Common Reasons for drug testing


  • Deter employees from using alcohol and drugs​.
  • Prevent hiring individuals that use illegal drugs.
  • Be able to identify early and appropriately refer employees who have drug and/or alcohol problems.
  • Provide a safe workplace environment for employees.
  • Comply with State laws or Federal regulations.


When are drug tests conducted?


Pre-employment:  Employers may use drug tests as a condition of hiring an individual after an initial offer of employment has been made.  Applicants must agree to the test and are aware that if a result other than negative is returned that they will not be hired.


Reasonable suspicion:  Reasonable suspicion testing is similar to, and often referred to as "probable-cause" or "for-cause" testing.  A supervisor will document any observable signs and symptoms of an employee that leads to the suspicion of drug use in a drug-free workplace.  It is extremely important to have clear, consistent definitions of what behavior justifies drug and alcohol testing of an employee.  This type of testing is at the discretion of management and requires careful, comprehensive supervisor training.


Post-accident: Testing following an accident can help determine whether or not drugs and/or alcohol was a contributing factor.  Objective criteria should be established that will trigger a post-accident test and how and by whom they will be administered. Examples of criteria used include:  fatalities, injuries that require immediate medical care, vehicle or property damage above a specified monetary value, or citations from an officer.  Employers need to keep in mind that although a post-accident drug test renders a positive result, the test cannot prove that drug use caused the accident to occur.  Substances can remain in an individual's system for various amounts of time, and is recommended that post-accident tests are conducted within 12 hours of an incident.

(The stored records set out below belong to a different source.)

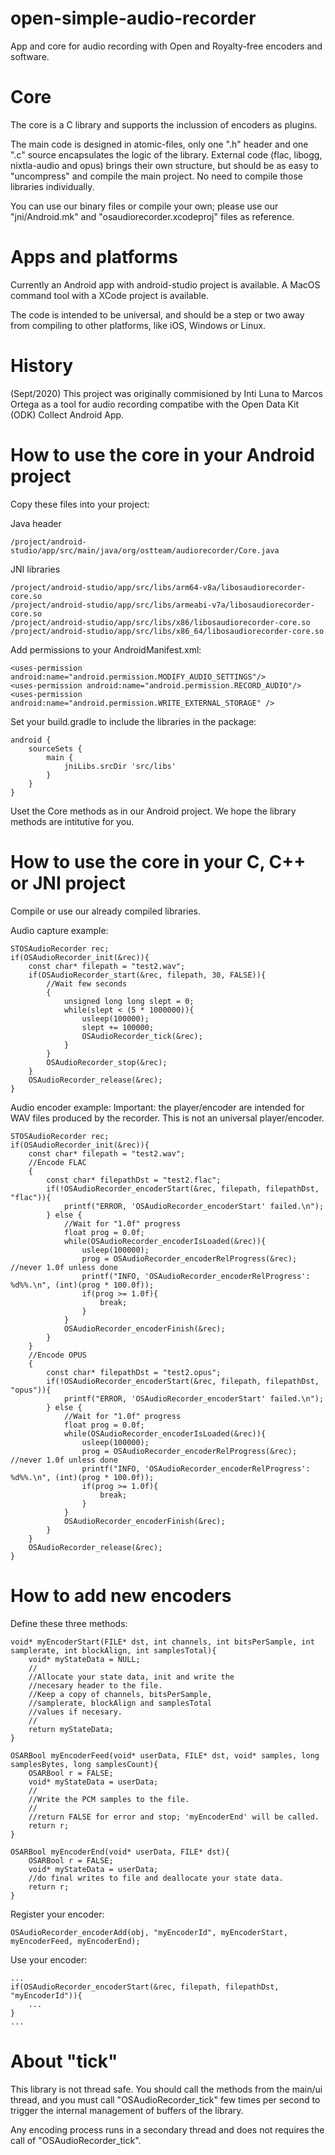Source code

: # open-simple-audio-recorder
App and core for audio recording with Open and Royalty-free encoders and software.

# Core
The core is a C library and supports the inclussion of encoders as plugins.

The main code is designed in atomic-files, only one ".h" header and one ".c" source encapsulates the logic of the library. External code (flac, libogg, nixtla-audio and opus) brings their own structure, but should be as easy to "uncompress" and compile the main project. No need to compile those libraries individually.

You can use our binary files or compile your own; please use our "jni/Android.mk" and "osaudiorecorder.xcodeproj" files as reference.

# Apps and platforms
Currently an Android app with android-studio project is available. A MacOS command tool with a XCode project is available.

The code is intended to be universal, and should be a step or two away from compiling to other platforms, like iOS, Windows or Linux.

# History
(Sept/2020) This project was originally commisioned by Inti Luna to Marcos Ortega as a tool for audio recording compatibe with the Open Data Kit (ODK) Collect Android App.

# How to use the core in your Android project
Copy these files into your project:

Java header
```
/project/android-studio/app/src/main/java/org/ostteam/audiorecorder/Core.java
```


JNI libraries
```
/project/android-studio/app/src/libs/arm64-v8a/libosaudiorecorder-core.so
/project/android-studio/app/src/libs/armeabi-v7a/libosaudiorecorder-core.so
/project/android-studio/app/src/libs/x86/libosaudiorecorder-core.so
/project/android-studio/app/src/libs/x86_64/libosaudiorecorder-core.so
```


Add permissions to your AndroidManifest.xml:

```
<uses-permission android:name="android.permission.MODIFY_AUDIO_SETTINGS"/>
<uses-permission android:name="android.permission.RECORD_AUDIO"/>
<uses-permission android:name="android.permission.WRITE_EXTERNAL_STORAGE" />
```


Set your build.gradle to include the libraries in the package:

```
android {
    sourceSets {
        main {
            jniLibs.srcDir 'src/libs'
        }
    }
}
```


Uset the Core methods as in our Android project. We hope the library methods are intitutive for you.

# How to use the core in your C, C++ or JNI project

Compile or use our already compiled libraries.

Audio capture example:

```
STOSAudioRecorder rec;
if(OSAudioRecorder_init(&rec)){
	const char* filepath = "test2.wav";
	if(OSAudioRecorder_start(&rec, filepath, 30, FALSE)){
		//Wait few seconds
		{
			unsigned long long slept = 0;
			while(slept < (5 * 1000000)){
				usleep(100000);
				slept += 100000; 
				OSAudioRecorder_tick(&rec);
			}
		}
		OSAudioRecorder_stop(&rec);
	}
	OSAudioRecorder_release(&rec);
}
```


Audio encoder example:
Important: the player/encoder are intended for WAV files produced by the recorder. This is not an universal player/encoder.

```
STOSAudioRecorder rec;
if(OSAudioRecorder_init(&rec)){
	const char* filepath = "test2.wav";
	//Encode FLAC
	{
		const char* filepathDst = "test2.flac";
		if(!OSAudioRecorder_encoderStart(&rec, filepath, filepathDst, "flac")){
			printf("ERROR, 'OSAudioRecorder_encoderStart' failed.\n");
		} else {
			//Wait for "1.0f" progress
			float prog = 0.0f;
			while(OSAudioRecorder_encoderIsLoaded(&rec)){
				usleep(100000);
				prog = OSAudioRecorder_encoderRelProgress(&rec); //never 1.0f unless done
				printf("INFO, 'OSAudioRecorder_encoderRelProgress': %d%%.\n", (int)(prog * 100.0f));
				if(prog >= 1.0f){
					break;
				}
			}
			OSAudioRecorder_encoderFinish(&rec);
		}
	}
	//Encode OPUS
	{
		const char* filepathDst = "test2.opus";
		if(!OSAudioRecorder_encoderStart(&rec, filepath, filepathDst, "opus")){
			printf("ERROR, 'OSAudioRecorder_encoderStart' failed.\n");
		} else {
			//Wait for "1.0f" progress
			float prog = 0.0f;
			while(OSAudioRecorder_encoderIsLoaded(&rec)){
				usleep(100000);
				prog = OSAudioRecorder_encoderRelProgress(&rec); //never 1.0f unless done
				printf("INFO, 'OSAudioRecorder_encoderRelProgress': %d%%.\n", (int)(prog * 100.0f));
				if(prog >= 1.0f){
					break;
				}
			}
			OSAudioRecorder_encoderFinish(&rec);
		}
	}
	OSAudioRecorder_release(&rec);
}
```


# How to add new encoders

Define these three methods:

```
void* myEncoderStart(FILE* dst, int channels, int bitsPerSample, int samplerate, int blockAlign, int samplesTotal){
	void* myStateData = NULL;
	//
	//Allocate your state data, init and write the
	//necesary header to the file.
	//Keep a copy of channels, bitsPerSample,
	//samplerate, blockAlign and samplesTotal
	//values if necesary.
	//
	return myStateData;
}

OSARBool myEncoderFeed(void* userData, FILE* dst, void* samples, long samplesBytes, long samplesCount){
	OSARBool r = FALSE;
	void* myStateData = userData;
	//
	//Write the PCM samples to the file.
	//
	//return FALSE for error and stop; 'myEncoderEnd' will be called.
	return r; 
}

OSARBool myEncoderEnd(void* userData, FILE* dst){
	OSARBool r = FALSE;
	void* myStateData = userData;
	//do final writes to file and deallocate your state data.
	return r;
}
```

Register your encoder:

```
OSAudioRecorder_encoderAdd(obj, "myEncoderId", myEncoderStart, myEncoderFeed, myEncoderEnd);
```

Use your encoder:

```
...
if(OSAudioRecorder_encoderStart(&rec, filepath, filepathDst, "myEncoderId")){
	...
}
...
```

# About "tick"

This library is not thread safe. You should call the methods from the main/ui thread, and you must call "OSAudioRecorder_tick" few times per second to trigger the internal management of buffers of the library.

Any encoding process runs in a secondary thread and does not requires the call of "OSAudioRecorder_tick".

Random:  Random drug tests are unannounced and the employees to be tested are unpredictable.  Employees identifying information such as employee id numbers or social security numbers are thrown in a pool and selected at random for testing.  Random testing ensures that all employees have an equal chance of being tested, regardless of recent drug testing. 


Return-to-duty:  Return-to-duty testing is a one-time, announced test that is administered to an employee that has previously tested positive.  Once the employee has completed the required treatment for substance abuse and is ready to return to work the employer may have the employee tested to ensure the employee has not abused any illegal drugs.  Some employers may use this type of testing if an employee has been absent from work for an extended period of time.


Periodic:  An employer may have annual drug screenings of their employees.  Periodic tests are usually scheduled in advance and uniformly administered.